Question: A diet for a sick person must contain at least 4000 units of vitamins, 50 units of minerals and 1400...

Question

A diet for a sick person must contain at least 4000 units of vitamins, 50 units of minerals and 1400 calories. Two foods X and Y are available at a cost of Rs. 4 and Rs. 3 per unit respectively. One unit of food X contains 200 units of vitamins, 1 unit of minerals and 40 calories, whereas one unit of food Y contains 100 units of vitamins, 2 units of minerals and 40 calories. Find what combination of X and Y should be used to have least cost. Also find the least cost.

Answer 1

Solution

We first assume the variables and then convert the given conditions into algebraic forms. We plot those inequalities in the graph to find the intersecting points. Using the least cost equation and those intersecting points we find the solution that satisfies all the conditions.

Complete step by step answer:
We need to find the combination of X and Y to have the least cost.
Let us assume that we need a combination of p units of X and q units of Y to have least cost.
Two foods X and Y are available at a cost of Rs. 4 and Rs. 3 per unit respectively.
So, total cost will be $c=4p+3q$ . We need to minimise the cost.
The given conditions are a sick person must have 4000 units of vitamins, 50 units of minerals and 1400 calories where one unit of the food X contains 200 units of vitamins, 1 unit of minerals and 40 calories, whereas one unit of food Y contains 100 units of vitamins, 2 units of minerals and 40 calories.
Forming the inequality for vitamins, we get $200p+100q\ge 4000$ .
Dividing with 100 and simplifying we get $2p+q\ge 40$ .
Forming the inequality for minerals, we get $p+2q\ge 50$ .
Forming the inequality for calories, we get $40p+40q\ge 1400$ .
Dividing with 40 and simplifying we get $p+q\ge 35$
We draw the lines on graph to get the intersecting points as $A\left( 0,40 \right)$ , $B\left( 5,30 \right)$ , $C\left( 20,15 \right)$ , $D\left( 50,0 \right)$ .
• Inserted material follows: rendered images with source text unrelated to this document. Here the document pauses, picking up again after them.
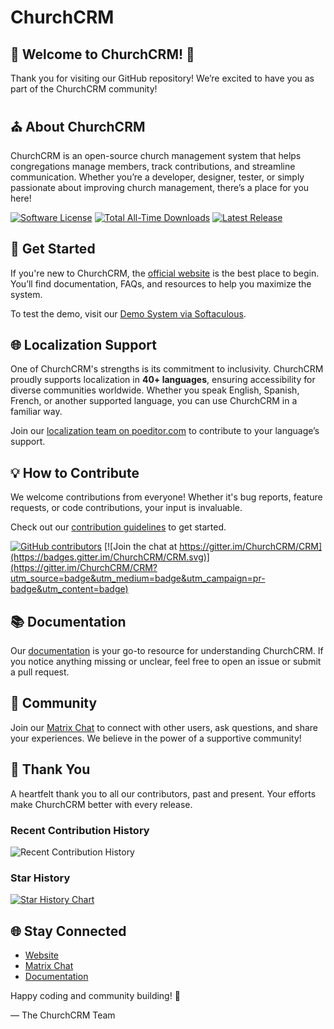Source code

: # ChurchCRM

## 🌟 **Welcome to ChurchCRM!** 🌟

Thank you for visiting our GitHub repository! We’re excited to have you as part of the ChurchCRM community!

## ⛪️ About ChurchCRM

ChurchCRM is an open-source church management system that helps congregations manage members, track contributions, and streamline communication.
Whether you’re a developer, designer, tester, or simply passionate about improving church management, there’s a place for you here!

[![Software License](https://img.shields.io/badge/license-MIT-brightgreen.svg)](LICENSE)
[![Total All-Time Downloads](https://img.shields.io/github/downloads/churchcrm/crm/total.svg?label=Total%20All-Time%20Downloads)](https://github.com/ChurchCRM/CRM/releases)
[![Latest Release](https://img.shields.io/github/downloads/churchcrm/crm/latest/total.svg?label=Latest%20Release)](https://github.com/ChurchCRM/CRM/releases/latest)

## 🚀 Get Started

If you're new to ChurchCRM, the [official website](https://churchcrm.io/) is the best place to begin.
You’ll find documentation, FAQs, and resources to help you maximize the system.

To test the demo, visit our [Demo System via Softaculous](https://softaculous.com/demos/churchcrm).

## 🌐 Localization Support

One of ChurchCRM's strengths is its commitment to inclusivity.
ChurchCRM proudly supports localization in **40+ languages**, ensuring accessibility for diverse communities worldwide.
Whether you speak English, Spanish, French, or another supported language, you can use ChurchCRM in a familiar way.

Join our [localization team on poeditor.com](https://poeditor.com/join/project/RABdnDSqAt) to contribute to your language’s support.

## 💡 How to Contribute

We welcome contributions from everyone! Whether it's bug reports, feature requests, or code contributions, your input is invaluable.

Check out our [contribution guidelines](CONTRIBUTING.md) to get started.

[![GitHub contributors](https://img.shields.io/github/contributors/churchcrm/crm.svg)]()
[![Join the chat at https://gitter.im/ChurchCRM/CRM](https://badges.gitter.im/ChurchCRM/CRM.svg)](https://gitter.im/ChurchCRM/CRM?utm_source=badge&utm_medium=badge&utm_campaign=pr-badge&utm_content=badge)

## 📚 Documentation

Our [documentation](https://github.com/ChurchCRM/CRM/wiki) is your go-to resource for understanding ChurchCRM.
If you notice anything missing or unclear, feel free to open an issue or submit a pull request.

## 🤝 Community

Join our [Matrix Chat](https://gitter.im/ChurchCRM/CRM) to connect with other users, ask questions, and share your experiences.
We believe in the power of a supportive community!

## 🙏 Thank You

A heartfelt thank you to all our contributors, past and present. Your efforts make ChurchCRM better with every release.

### Recent Contribution History

![Recent Contribution History](https://repobeats.axiom.co/api/embed/923dc0771aee335863075abad3967d24b57f39d2.svg "Repobeats analytics image for ChurchCRM")

### Star History

[![Star History Chart](https://api.star-history.com/svg?repos=churchcrm/crm&type=Date)](https://star-history.com/#churchcrm/crm&Date)

## 🌐 Stay Connected

- [Website](https://churchcrm.io/)
- [Matrix Chat](https://gitter.im/ChurchCRM/CRM)
- [Documentation](https://github.com/ChurchCRM/CRM/wiki)

Happy coding and community building! 🎉

— The ChurchCRM Team
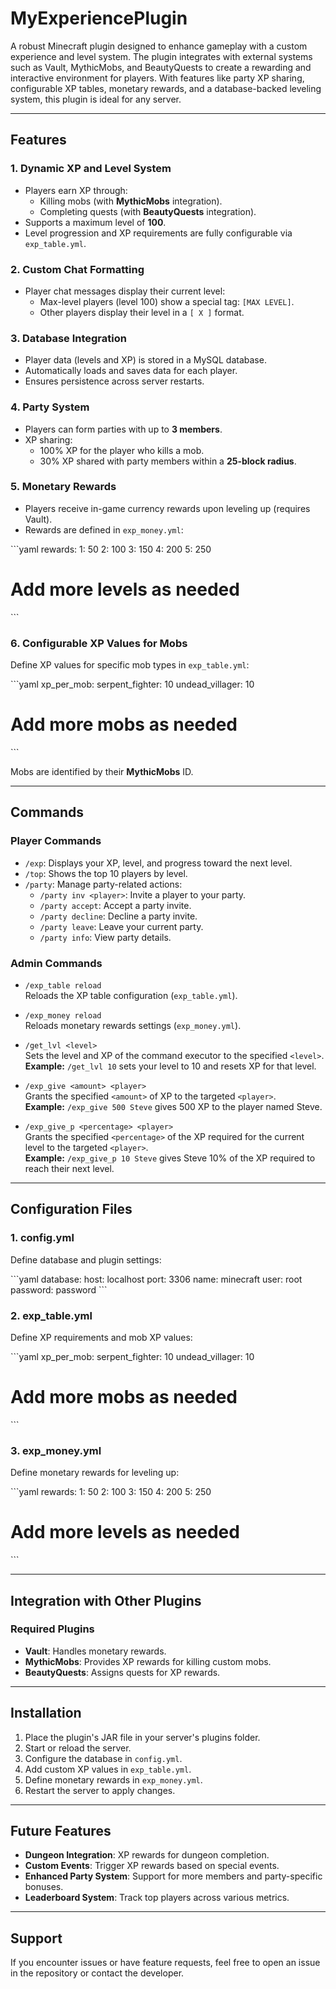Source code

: 
# MyExperiencePlugin

A robust Minecraft plugin designed to enhance gameplay with a custom experience and level system. The plugin integrates with external systems such as Vault, MythicMobs, and BeautyQuests to create a rewarding and interactive environment for players. With features like party XP sharing, configurable XP tables, monetary rewards, and a database-backed leveling system, this plugin is ideal for any server.

---

## Features

### **1. Dynamic XP and Level System**
- Players earn XP through:
  - Killing mobs (with **MythicMobs** integration).
  - Completing quests (with **BeautyQuests** integration).
- Supports a maximum level of **100**.
- Level progression and XP requirements are fully configurable via `exp_table.yml`.

### **2. Custom Chat Formatting**
- Player chat messages display their current level:
  - Max-level players (level 100) show a special tag: `[MAX LEVEL]`.
  - Other players display their level in a `[ X ]` format.

### **3. Database Integration**
- Player data (levels and XP) is stored in a MySQL database.
- Automatically loads and saves data for each player.
- Ensures persistence across server restarts.

### **4. Party System**
- Players can form parties with up to **3 members**.
- XP sharing:
  - 100% XP for the player who kills a mob.
  - 30% XP shared with party members within a **25-block radius**.

### **5. Monetary Rewards**
- Players receive in-game currency rewards upon leveling up (requires Vault).
- Rewards are defined in `exp_money.yml`:

\`\`\`yaml
rewards:
  1: 50
  2: 100
  3: 150
  4: 200
  5: 250
  # Add more levels as needed
\`\`\`

### **6. Configurable XP Values for Mobs**
Define XP values for specific mob types in `exp_table.yml`:

\`\`\`yaml
xp_per_mob:
  serpent_fighter: 10
  undead_villager: 10
  # Add more mobs as needed
\`\`\`

Mobs are identified by their **MythicMobs** ID.

---

## Commands

### **Player Commands**
- `/exp`: Displays your XP, level, and progress toward the next level.
- `/top`: Shows the top 10 players by level.
- `/party`: Manage party-related actions:
  - `/party inv <player>`: Invite a player to your party.
  - `/party accept`: Accept a party invite.
  - `/party decline`: Decline a party invite.
  - `/party leave`: Leave your current party.
  - `/party info`: View party details.

### **Admin Commands**

- `/exp_table reload`  
  Reloads the XP table configuration (`exp_table.yml`).

- `/exp_money reload`  
  Reloads monetary rewards settings (`exp_money.yml`).

- `/get_lvl <level>`  
  Sets the level and XP of the command executor to the specified `<level>`.  
  **Example:** `/get_lvl 10` sets your level to 10 and resets XP for that level.

- `/exp_give <amount> <player>`  
  Grants the specified `<amount>` of XP to the targeted `<player>`.  
  **Example:** `/exp_give 500 Steve` gives 500 XP to the player named Steve.

- `/exp_give_p <percentage> <player>`  
  Grants the specified `<percentage>` of the XP required for the current level to the targeted `<player>`.  
  **Example:** `/exp_give_p 10 Steve` gives Steve 10% of the XP required to reach their next level.

---

## Configuration Files

### **1. config.yml**
Define database and plugin settings:

\`\`\`yaml
database:
  host: localhost
  port: 3306
  name: minecraft
  user: root
  password: password
\`\`\`

### **2. exp_table.yml**
Define XP requirements and mob XP values:

\`\`\`yaml
xp_per_mob:
  serpent_fighter: 10
  undead_villager: 10
  # Add more mobs as needed
\`\`\`

### **3. exp_money.yml**
Define monetary rewards for leveling up:

\`\`\`yaml
rewards:
  1: 50
  2: 100
  3: 150
  4: 200
  5: 250
  # Add more levels as needed
\`\`\`

---

## Integration with Other Plugins

### **Required Plugins**
- **Vault**: Handles monetary rewards.
- **MythicMobs**: Provides XP rewards for killing custom mobs.
- **BeautyQuests**: Assigns quests for XP rewards.

---

## Installation

1. Place the plugin's JAR file in your server's plugins folder.
2. Start or reload the server.
3. Configure the database in `config.yml`.
4. Add custom XP values in `exp_table.yml`.
5. Define monetary rewards in `exp_money.yml`.
6. Restart the server to apply changes.

---

## Future Features

- **Dungeon Integration**: XP rewards for dungeon completion.
- **Custom Events**: Trigger XP rewards based on special events.
- **Enhanced Party System**: Support for more members and party-specific bonuses.
- **Leaderboard System**: Track top players across various metrics.

---

## Support

If you encounter issues or have feature requests, feel free to open an issue in the repository or contact the developer.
We find the minimum value possible for $c=4p+3q$ at those points.
At $A\left( 0,40 \right)$ we get $c=3\times 40=120$ .
At $B\left( 5,30 \right)$ we get $c=4\times 5+3\times 30=110$ .
At $C\left( 20,15 \right)$ we get $c=4\times 20+3\times 15=125$ .
At $D\left( 50,0 \right)$ we get $c=4\times 50=200$ .
So, the least value is achieved at $B\left( 5,30 \right)$ .
Therefore, the combination of X and Y that should be used to have the least cost is 5 and 30 units respectively. Also, the least cost is Rs. 110.
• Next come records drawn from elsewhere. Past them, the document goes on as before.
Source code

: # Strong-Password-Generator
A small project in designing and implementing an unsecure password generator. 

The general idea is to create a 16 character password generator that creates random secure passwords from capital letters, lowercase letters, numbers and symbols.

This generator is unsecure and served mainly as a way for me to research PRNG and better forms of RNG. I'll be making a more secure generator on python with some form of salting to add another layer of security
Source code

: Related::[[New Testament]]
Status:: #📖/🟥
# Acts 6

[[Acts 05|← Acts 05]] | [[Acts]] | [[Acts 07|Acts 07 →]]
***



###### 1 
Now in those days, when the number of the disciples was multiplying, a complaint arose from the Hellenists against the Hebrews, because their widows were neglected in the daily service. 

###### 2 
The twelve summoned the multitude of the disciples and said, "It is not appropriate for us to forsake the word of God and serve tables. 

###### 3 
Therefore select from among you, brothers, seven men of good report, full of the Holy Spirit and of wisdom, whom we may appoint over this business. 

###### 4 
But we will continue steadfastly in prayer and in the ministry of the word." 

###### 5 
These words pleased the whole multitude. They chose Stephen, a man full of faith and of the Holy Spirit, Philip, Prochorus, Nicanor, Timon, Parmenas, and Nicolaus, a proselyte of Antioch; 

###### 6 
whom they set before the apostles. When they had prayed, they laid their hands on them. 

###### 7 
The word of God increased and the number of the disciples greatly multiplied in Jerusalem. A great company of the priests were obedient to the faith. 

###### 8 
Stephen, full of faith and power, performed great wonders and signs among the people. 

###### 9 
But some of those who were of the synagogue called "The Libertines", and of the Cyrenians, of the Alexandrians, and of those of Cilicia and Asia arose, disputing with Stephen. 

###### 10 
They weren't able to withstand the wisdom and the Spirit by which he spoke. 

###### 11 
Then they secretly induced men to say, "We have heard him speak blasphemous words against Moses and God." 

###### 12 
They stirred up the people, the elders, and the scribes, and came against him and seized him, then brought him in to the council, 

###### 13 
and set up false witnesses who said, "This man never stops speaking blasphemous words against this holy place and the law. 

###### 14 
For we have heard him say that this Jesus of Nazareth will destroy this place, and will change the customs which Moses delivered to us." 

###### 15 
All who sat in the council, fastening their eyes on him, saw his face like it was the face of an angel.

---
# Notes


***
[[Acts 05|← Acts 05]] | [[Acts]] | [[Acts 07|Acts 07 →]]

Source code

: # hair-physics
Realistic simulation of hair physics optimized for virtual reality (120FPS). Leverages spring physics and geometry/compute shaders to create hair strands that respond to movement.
Note: We take the origin point in multiplications. We can use any point other than the ones that are on the line itself to find out the direction in which the required region is.
For example, we take the point $\left( -1,-1 \right)$ instead of $\left( 0,0 \right)$ . This does not satisfy the inequality $2p+q\ge 40$ where we get $-3\ge 40$ . The area goes to the opposite side.
This means we can take any arbitrary point and that will indicate the area accordingly.